SUPPLIED ENTRIES =
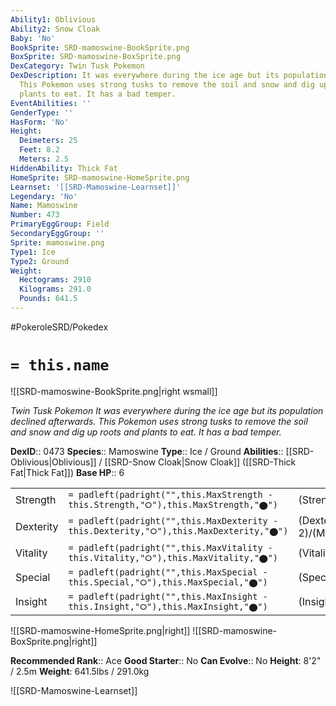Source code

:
 ```yaml
---
Ability1: Oblivious
Ability2: Snow Cloak
Baby: 'No'
BookSprite: SRD-mamoswine-BookSprite.png
BoxSprite: SRD-mamoswine-BoxSprite.png
DexCategory: Twin Tusk Pokemon
DexDescription: It was everywhere during the ice age but its population declined afterwards.
  This Pokemon uses strong tusks to remove the soil and snow and dig up roots and
  plants to eat. It has a bad temper.
EventAbilities: ''
GenderType: ''
HasForm: 'No'
Height:
  Deimeters: 25
  Feet: 8.2
  Meters: 2.5
HiddenAbility: Thick Fat
HomeSprite: SRD-mamoswine-HomeSprite.png
Learnset: '[[SRD-Mamoswine-Learnset]]'
Legendary: 'No'
Name: Mamoswine
Number: 473
PrimaryEggGroup: Field
SecondaryEggGroup: ''
Sprite: mamoswine.png
Type1: Ice
Type2: Ground
Weight:
  Hectograms: 2910
  Kilograms: 291.0
  Pounds: 641.5
---
```


#PokeroleSRD/Pokedex

# `= this.name`

![[SRD-mamoswine-BookSprite.png|right wsmall]]

*Twin Tusk Pokemon*
*It was everywhere during the ice age but its population declined afterwards. This Pokemon uses strong tusks to remove the soil and snow and dig up roots and plants to eat. It has a bad temper.*

**DexID**:: 0473
**Species**:: Mamoswine
**Type**:: Ice / Ground
**Abilities**:: [[SRD-Oblivious|Oblivious]] / [[SRD-Snow Cloak|Snow Cloak]] ([[SRD-Thick Fat|Thick Fat]])
**Base HP**:: 6

|           |                                                                                        |                                          |
| --------- | -------------------------------------------------------------------------------------- | ---------------------------------------- |
| Strength  | `= padleft(padright("",this.MaxStrength - this.Strength,"⭘"),this.MaxStrength,"⬤")`    | (Strength::3)/(MaxStrength::7)   |
| Dexterity | `= padleft(padright("",this.MaxDexterity - this.Dexterity,"⭘"),this.MaxDexterity,"⬤")` | (Dexterity:: 2)/(MaxDexterity::5) |
| Vitality  | `= padleft(padright("",this.MaxVitality - this.Vitality,"⭘"),this.MaxVitality,"⬤")`    | (Vitality::2)/(MaxVitality::5)   |
| Special   | `= padleft(padright("",this.MaxSpecial - this.Special,"⭘"),this.MaxSpecial,"⬤")`       | (Special::2)/(MaxSpecial::5)     |
| Insight   | `= padleft(padright("",this.MaxInsight - this.Insight,"⭘"),this.MaxInsight,"⬤")`       | (Insight::2)/(MaxInsight::4)     |

![[SRD-mamoswine-HomeSprite.png|right]]
![[SRD-mamoswine-BoxSprite.png|right]]

**Recommended Rank**:: Ace
**Good Starter**:: No
**Can Evolve**:: No
**Height**: 8'2" / 2.5m
**Weight**: 641.5lbs / 291.0kg

![[SRD-Mamoswine-Learnset]]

WHAT TO DO =
Lines holding "HomeSprite": copy each one from the records above.

RESPONSE AREA =
HomeSprite: SRD-mamoswine-HomeSprite.png
![[SRD-mamoswine-HomeSprite.png|right]]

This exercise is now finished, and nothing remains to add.